The famous song ‘Servant King’ by Graham Kendricks begins with this line: ‘From heaven You came helpless babe.’ It is indeed a wonderful song which goes on to describe Jesus who is ‘The Servant King.’ However, the phrase ‘helpless babe’ needs to be explored. How helpless was this babe born to Mary in a little manger in Bethlehem whom we celebrate during the season of Christmas? Or put in other words who was Jesus in his incarnation?
The christological hymn in Philippians 2:6-10 is certainly profound. However, the phrase ‘but made himself nothing’ (Phil 2:7) has given rise to much speculattion. The Greek phrase literally means ‘but he emptied himself’ as CEB puts it. However most English translations avoid the literal meaning. The English Standard Version has it as ‘but made himself nothing’ and KJV has it as ‘But made himself of no reputation.’ The original word comes from the Greek word KENOW which means ‘empty.’

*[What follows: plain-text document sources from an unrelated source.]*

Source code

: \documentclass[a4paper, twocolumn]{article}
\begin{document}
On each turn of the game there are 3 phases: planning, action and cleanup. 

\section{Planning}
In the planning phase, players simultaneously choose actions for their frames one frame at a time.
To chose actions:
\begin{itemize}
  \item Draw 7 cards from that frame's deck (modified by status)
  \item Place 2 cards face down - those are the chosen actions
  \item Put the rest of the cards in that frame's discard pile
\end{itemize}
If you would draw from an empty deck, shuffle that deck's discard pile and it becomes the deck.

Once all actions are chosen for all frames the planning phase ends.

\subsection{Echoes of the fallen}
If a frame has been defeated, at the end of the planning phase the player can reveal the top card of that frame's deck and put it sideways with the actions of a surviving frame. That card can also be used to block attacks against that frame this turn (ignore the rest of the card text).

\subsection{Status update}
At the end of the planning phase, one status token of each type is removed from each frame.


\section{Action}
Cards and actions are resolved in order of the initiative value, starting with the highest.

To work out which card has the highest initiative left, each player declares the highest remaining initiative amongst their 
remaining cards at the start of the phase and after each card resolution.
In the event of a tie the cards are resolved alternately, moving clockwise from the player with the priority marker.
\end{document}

The resason why the translations avoid the literal translation is to avoid a debate called Kenosis Theory. This theory was propounded in the beginning of the 19th century with good intentions. It proposed that Jesus in his incarnation was limited in omniscience, omnipresence, and omnipotence. Then there were many variations of the theory down through the centuries. This theory tried to explain why Jesus in his human form seems to have limited in his knowledge—he doesn’t know the times and days appointed by the father. Seems to have limited power—he did not resist the arrest. He was limited by his language and culture—he lived and died as a Jew.
I have nothing more to add to this debate but would like to use insights from these discussions to understand this ‘helpless babe’ that Graham Kendricks popularized through his song, ‘The Servant King.’

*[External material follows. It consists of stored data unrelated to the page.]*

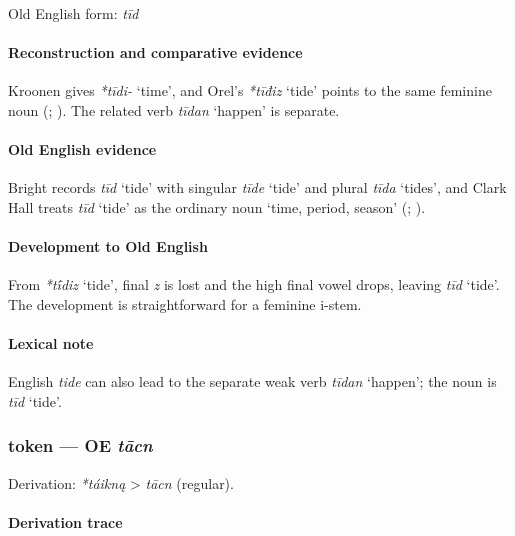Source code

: \documentclass[
  british,
  a4paper,
]{article}
\providecommand{\Recon}[1]{\emph{*#1}}
\begin{document}
Old English form: \emph{tīd}

\paragraph{Reconstruction and comparative
evidence}\label{reconstruction-and-comparative-evidence-61}

Kroonen gives \emph{*tīdi-} `time', and Orel's \Recon{tīđiz} `tide'
points to the same feminine noun (; ). The related verb
\emph{tīdan} `happen' is separate.

\paragraph{Old English evidence}\label{old-english-evidence-61}

Bright records \emph{tīd} `tide' with singular \emph{tīde} `tide' and
plural \emph{tīda} `tides', and Clark Hall treats \emph{tīd} `tide' as
the ordinary noun `time, period, season'
(;
).

\paragraph{Development to Old
English}\label{development-to-old-english-61}

From \Recon{tī́diz} `tide', final \emph{z} is lost and the high final
vowel drops, leaving \emph{tīd} `tide'. The development is
straightforward for a feminine i-stem.

\paragraph{Lexical note}\label{lexical-note-1}

English \emph{tide} can also lead to the separate weak verb \emph{tīdan}
`happen'; the noun is \emph{tīd} `tide'.

\subsubsection{\texorpdfstring{token --- OE
\emph{tācn}}{token --- OE tācn}}\label{token-oe-tux101cn}

Derivation: \emph{*táikną} \textgreater{} \emph{tācn} (regular).

\paragraph{Derivation trace}\label{derivation-trace-66}
\end{document}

The meaning of the word ‘empty’ is not in the word itself but in what Jesus revealed to us about himself in words and deeds. I want to suggest that ‘emptying’ here gets a new dimension of meaning. Just two aspects of it. In becoming man, he did not leave his divinity nor did he become less divine. But ‘emptying here’ implies two things: first of all he restrained his divine power and secondly, he veiled his glory.

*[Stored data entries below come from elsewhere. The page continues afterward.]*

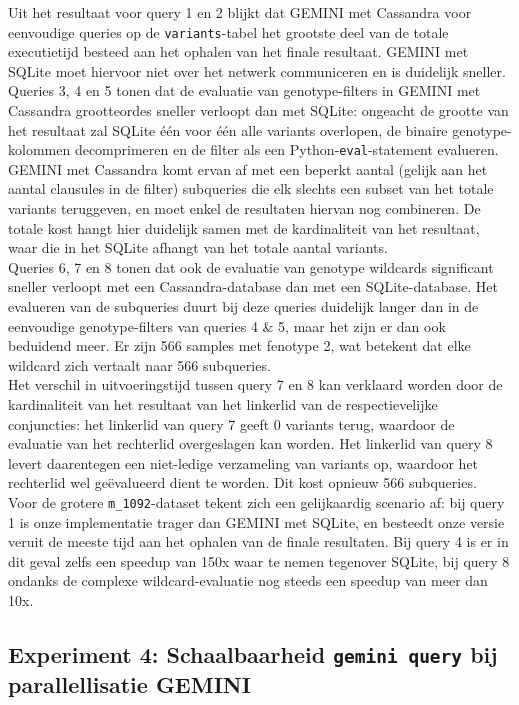 Uit het resultaat voor query 1 en 2 blijkt dat GEMINI met Cassandra voor eenvoudige queries op de \texttt{variants}-tabel het grootste deel van de totale executietijd besteed aan het ophalen van het finale resultaat. GEMINI met SQLite moet hiervoor niet over het netwerk communiceren en is duidelijk sneller.\\
Queries 3, 4 en 5 tonen dat de evaluatie van genotype-filters in GEMINI met Cassandra grootteordes sneller verloopt dan met SQLite: ongeacht de grootte van het resultaat zal SQLite \'e\'en voor \'e\'en alle variants overlopen, de binaire genotype-kolommen decomprimeren en de filter als een Python-\texttt{eval}-statement evalueren. GEMINI met Cassandra komt ervan af met een beperkt aantal (gelijk aan het aantal clausules in de filter) subqueries die elk slechts een subset van het totale variants teruggeven, en moet enkel de resultaten hiervan nog combineren. De totale kost hangt hier duidelijk samen met de kardinaliteit van het resultaat, waar die in het SQLite afhangt van het totale aantal variants.\\
Queries 6, 7 en 8 tonen dat ook de evaluatie van genotype wildcards significant sneller verloopt met een Cassandra-database dan met een SQLite-database. Het evalueren van de subqueries duurt bij deze queries duidelijk langer dan in de eenvoudige genotype-filters van queries 4 \& 5, maar het zijn er dan ook beduidend meer. Er zijn 566 samples met fenotype 2, wat betekent dat elke wildcard zich vertaalt naar 566 subqueries. \\
Het verschil in uitvoeringstijd tussen query 7 en 8 kan verklaard worden door de kardinaliteit van het resultaat van het linkerlid van de respectievelijke conjuncties: het linkerlid van query 7 geeft 0 variants terug, waardoor de evaluatie van het rechterlid overgeslagen kan worden. Het linkerlid van query 8 levert daarentegen een niet-ledige verzameling van variants op, waardoor het rechterlid wel ge\"evalueerd dient te worden. Dit kost opnieuw 566 subqueries.\\

Voor de grotere \texttt{m\_1092}-dataset tekent zich een gelijkaardig scenario af: bij query 1 is onze implementatie trager dan GEMINI met SQLite, en besteedt onze versie veruit de meeste tijd aan het ophalen van de finale resultaten. Bij query 4 is er in dit geval zelfs een speedup van 150x waar te nemen tegenover SQLite, bij query 8 ondanks de complexe wildcard-evaluatie nog steeds een speedup van meer dan 10x. 

\subsection{Experiment 4: Schaalbaarheid \texttt{gemini query} bij parallellisatie GEMINI}
\label{exp4}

On the very outset would like to make another observation. Jesus prayed in John 17:5, ‘And now, Father, glorify me in your own presence with the glory that I had with you before the world existed.’ This does not mean a glory that was lost but a glory that was veiled.
Instead of suggesting that Jesus was devoid of his divine power I would like to suggest that he was still with the divine power but restrained it and used it discreetly. It is true that Jesus did not resist when he was attacked physically. Once they tried to push him over the cliff and kill him. It is also true that he did struggle with hunger pangs. At Jacob’s well in Samaria we find him thirsting for water.
But the Gospels also present another side of Jesus’ power. He exercised his power over domains where humans have no authority over. This is evident in his exorcisms and nature miracles. Here his power over the domain of Satan and the nature as the creator is evident.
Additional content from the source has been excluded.